### Instructions for the task
Keep only those lines of the records that include the string "into".

Saved data entries:
+--
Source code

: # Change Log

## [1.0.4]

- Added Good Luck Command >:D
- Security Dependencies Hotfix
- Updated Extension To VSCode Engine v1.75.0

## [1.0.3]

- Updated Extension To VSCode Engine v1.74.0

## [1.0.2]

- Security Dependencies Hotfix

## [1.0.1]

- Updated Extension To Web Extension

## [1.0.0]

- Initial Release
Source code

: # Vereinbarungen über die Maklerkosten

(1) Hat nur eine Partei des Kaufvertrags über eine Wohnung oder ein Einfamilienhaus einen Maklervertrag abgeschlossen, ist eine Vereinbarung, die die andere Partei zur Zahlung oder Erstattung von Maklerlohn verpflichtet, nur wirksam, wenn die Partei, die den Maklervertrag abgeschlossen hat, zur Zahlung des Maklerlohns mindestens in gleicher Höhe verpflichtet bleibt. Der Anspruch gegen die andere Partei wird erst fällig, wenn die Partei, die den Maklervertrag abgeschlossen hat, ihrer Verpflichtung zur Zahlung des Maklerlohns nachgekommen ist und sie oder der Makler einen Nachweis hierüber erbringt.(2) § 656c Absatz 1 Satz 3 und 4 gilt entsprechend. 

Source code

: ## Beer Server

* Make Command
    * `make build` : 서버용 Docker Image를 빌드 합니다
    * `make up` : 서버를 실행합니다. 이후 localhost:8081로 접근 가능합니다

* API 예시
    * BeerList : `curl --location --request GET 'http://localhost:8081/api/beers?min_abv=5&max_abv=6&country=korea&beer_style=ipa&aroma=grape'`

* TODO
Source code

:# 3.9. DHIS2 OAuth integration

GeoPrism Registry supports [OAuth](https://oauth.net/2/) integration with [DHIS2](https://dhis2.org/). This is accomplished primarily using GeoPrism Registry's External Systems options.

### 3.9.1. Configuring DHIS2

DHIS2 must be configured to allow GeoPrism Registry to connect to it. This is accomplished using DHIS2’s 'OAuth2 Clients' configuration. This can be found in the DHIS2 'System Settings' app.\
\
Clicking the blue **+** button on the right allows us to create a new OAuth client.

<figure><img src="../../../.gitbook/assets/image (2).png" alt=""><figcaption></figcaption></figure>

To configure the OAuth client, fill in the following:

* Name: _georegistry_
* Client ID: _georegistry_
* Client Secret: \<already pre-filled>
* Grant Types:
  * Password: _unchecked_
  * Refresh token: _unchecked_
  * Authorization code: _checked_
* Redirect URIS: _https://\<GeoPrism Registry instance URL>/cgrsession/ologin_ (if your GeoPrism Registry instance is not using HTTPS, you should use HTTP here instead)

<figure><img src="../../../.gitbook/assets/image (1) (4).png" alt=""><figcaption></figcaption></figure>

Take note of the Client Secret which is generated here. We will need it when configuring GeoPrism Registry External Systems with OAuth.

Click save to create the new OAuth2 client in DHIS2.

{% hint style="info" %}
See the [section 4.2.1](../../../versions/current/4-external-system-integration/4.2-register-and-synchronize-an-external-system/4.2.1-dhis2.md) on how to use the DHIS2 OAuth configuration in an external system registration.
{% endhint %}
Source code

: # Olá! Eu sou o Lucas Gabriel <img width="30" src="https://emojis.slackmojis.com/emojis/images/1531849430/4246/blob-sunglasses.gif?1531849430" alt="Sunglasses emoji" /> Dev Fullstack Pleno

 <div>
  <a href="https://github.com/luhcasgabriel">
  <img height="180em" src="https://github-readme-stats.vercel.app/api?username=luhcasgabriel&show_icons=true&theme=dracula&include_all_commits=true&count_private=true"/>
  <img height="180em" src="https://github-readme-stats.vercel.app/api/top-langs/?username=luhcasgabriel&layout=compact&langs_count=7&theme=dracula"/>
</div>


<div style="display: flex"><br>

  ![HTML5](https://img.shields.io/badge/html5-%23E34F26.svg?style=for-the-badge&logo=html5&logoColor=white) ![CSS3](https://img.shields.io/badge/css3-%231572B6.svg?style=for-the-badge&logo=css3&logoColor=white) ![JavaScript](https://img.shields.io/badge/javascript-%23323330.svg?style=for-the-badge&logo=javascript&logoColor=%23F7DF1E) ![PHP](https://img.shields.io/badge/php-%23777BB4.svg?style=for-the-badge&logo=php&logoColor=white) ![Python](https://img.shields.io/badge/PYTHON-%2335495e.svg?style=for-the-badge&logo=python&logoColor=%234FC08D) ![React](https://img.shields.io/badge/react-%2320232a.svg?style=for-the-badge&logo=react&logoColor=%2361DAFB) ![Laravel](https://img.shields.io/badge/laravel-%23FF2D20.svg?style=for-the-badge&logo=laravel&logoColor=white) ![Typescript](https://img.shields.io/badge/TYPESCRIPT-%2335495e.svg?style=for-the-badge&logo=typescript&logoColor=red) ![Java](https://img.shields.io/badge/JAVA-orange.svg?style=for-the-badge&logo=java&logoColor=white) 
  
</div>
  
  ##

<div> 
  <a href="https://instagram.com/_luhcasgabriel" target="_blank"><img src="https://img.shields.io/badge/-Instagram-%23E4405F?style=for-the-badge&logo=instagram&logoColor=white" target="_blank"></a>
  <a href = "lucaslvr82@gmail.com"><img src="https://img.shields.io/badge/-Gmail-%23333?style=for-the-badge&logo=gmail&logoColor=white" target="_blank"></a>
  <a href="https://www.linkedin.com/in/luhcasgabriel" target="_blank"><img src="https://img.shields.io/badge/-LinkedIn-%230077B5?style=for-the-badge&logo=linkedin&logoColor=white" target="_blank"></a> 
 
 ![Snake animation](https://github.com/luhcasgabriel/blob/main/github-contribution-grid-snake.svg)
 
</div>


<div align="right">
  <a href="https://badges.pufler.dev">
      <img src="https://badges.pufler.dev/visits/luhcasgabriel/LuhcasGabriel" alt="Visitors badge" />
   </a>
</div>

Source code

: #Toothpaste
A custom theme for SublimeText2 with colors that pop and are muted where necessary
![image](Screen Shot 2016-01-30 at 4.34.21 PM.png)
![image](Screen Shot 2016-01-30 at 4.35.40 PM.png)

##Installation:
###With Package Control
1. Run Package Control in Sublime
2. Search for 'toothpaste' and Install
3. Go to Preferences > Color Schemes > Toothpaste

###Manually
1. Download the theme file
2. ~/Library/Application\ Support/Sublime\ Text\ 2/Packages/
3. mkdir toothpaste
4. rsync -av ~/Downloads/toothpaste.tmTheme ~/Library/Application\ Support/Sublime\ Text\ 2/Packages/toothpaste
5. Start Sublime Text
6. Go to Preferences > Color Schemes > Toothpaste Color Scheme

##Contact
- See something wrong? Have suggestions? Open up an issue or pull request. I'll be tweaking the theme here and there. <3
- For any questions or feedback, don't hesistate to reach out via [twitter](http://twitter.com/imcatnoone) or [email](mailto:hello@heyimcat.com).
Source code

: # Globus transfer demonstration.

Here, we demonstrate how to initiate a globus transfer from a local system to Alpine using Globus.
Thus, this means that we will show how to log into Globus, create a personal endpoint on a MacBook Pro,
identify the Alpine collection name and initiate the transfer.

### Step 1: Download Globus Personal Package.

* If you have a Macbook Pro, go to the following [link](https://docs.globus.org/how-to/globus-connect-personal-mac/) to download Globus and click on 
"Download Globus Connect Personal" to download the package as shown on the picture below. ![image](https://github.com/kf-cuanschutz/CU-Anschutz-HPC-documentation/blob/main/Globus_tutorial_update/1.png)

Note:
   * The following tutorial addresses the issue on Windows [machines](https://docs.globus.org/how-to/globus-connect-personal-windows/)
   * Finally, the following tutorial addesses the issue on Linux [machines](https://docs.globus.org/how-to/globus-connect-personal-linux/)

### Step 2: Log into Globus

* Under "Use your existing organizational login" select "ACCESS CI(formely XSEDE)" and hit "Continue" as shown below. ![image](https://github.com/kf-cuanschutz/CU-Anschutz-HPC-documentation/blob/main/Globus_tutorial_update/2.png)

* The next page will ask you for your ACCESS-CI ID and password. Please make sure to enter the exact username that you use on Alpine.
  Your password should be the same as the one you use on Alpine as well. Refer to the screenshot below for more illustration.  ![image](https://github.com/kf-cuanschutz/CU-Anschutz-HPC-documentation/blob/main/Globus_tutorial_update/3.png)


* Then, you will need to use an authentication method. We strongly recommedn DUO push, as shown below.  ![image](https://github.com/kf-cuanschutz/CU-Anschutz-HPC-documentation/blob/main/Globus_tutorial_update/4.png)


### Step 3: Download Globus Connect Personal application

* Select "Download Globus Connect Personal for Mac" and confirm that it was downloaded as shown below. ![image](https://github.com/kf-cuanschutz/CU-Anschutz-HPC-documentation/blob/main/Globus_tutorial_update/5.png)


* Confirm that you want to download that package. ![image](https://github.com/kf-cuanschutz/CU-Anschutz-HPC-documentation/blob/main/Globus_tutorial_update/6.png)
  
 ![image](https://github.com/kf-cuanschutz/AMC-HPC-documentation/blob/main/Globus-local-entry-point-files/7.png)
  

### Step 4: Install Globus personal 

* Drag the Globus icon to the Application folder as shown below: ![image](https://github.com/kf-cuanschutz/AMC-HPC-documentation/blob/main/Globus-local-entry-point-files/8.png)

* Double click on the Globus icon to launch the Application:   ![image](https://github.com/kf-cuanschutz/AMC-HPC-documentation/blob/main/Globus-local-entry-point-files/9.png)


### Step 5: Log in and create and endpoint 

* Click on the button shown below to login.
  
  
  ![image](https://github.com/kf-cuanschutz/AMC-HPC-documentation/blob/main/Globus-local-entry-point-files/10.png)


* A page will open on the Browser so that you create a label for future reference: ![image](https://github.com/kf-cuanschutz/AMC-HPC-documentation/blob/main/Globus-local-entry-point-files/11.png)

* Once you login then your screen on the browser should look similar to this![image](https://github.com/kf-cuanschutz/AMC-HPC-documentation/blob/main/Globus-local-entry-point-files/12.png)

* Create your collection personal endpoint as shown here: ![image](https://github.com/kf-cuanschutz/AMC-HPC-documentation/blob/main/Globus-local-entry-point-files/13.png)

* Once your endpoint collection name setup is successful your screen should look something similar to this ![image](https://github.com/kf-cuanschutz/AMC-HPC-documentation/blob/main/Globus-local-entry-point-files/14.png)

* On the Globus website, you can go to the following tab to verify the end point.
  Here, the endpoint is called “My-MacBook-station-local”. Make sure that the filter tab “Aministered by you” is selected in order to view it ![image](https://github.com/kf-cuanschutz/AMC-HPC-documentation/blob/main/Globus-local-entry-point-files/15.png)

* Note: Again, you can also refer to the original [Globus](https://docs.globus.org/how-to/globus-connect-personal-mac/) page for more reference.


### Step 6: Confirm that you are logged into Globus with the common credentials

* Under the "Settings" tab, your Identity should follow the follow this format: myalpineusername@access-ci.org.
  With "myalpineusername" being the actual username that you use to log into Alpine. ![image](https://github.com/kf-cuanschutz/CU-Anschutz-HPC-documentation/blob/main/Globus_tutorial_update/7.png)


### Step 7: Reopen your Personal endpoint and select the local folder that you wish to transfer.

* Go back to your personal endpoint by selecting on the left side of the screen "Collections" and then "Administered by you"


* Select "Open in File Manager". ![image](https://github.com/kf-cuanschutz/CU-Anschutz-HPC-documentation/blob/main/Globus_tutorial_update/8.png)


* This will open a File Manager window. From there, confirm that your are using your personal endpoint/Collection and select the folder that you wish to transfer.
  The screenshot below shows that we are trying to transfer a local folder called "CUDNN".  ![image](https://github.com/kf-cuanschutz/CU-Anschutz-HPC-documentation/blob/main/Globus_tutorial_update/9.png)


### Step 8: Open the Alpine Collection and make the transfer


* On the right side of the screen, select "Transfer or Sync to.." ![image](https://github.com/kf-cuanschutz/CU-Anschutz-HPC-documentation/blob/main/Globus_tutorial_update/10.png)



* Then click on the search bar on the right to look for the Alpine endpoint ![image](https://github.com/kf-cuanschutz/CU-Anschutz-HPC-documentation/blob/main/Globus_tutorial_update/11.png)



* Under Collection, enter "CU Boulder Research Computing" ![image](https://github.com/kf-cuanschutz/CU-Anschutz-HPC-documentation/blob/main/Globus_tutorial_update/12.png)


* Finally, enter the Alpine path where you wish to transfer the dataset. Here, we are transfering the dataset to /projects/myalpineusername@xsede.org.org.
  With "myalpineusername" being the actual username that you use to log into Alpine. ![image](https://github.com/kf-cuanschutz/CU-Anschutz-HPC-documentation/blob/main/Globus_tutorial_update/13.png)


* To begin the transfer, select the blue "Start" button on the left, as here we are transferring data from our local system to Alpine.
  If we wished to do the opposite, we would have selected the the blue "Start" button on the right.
+--
### Completed task
Thus, this means that we will show how to log into Globus, create a personal endpoint on a MacBook Pro,
### Step 2: Log into Globus
### Step 6: Confirm that you are logged into Globus with the common credentials
  With "myalpineusername" being the actual username that you use to log into Alpine. ![image](https://github.com/kf-cuanschutz/CU-Anschutz-HPC-documentation/blob/main/Globus_tutorial_update/7.png)
  With "myalpineusername" being the actual username that you use to log into Alpine. ![image](https://github.com/kf-cuanschutz/CU-Anschutz-HPC-documentation/blob/main/Globus_tutorial_update/13.png)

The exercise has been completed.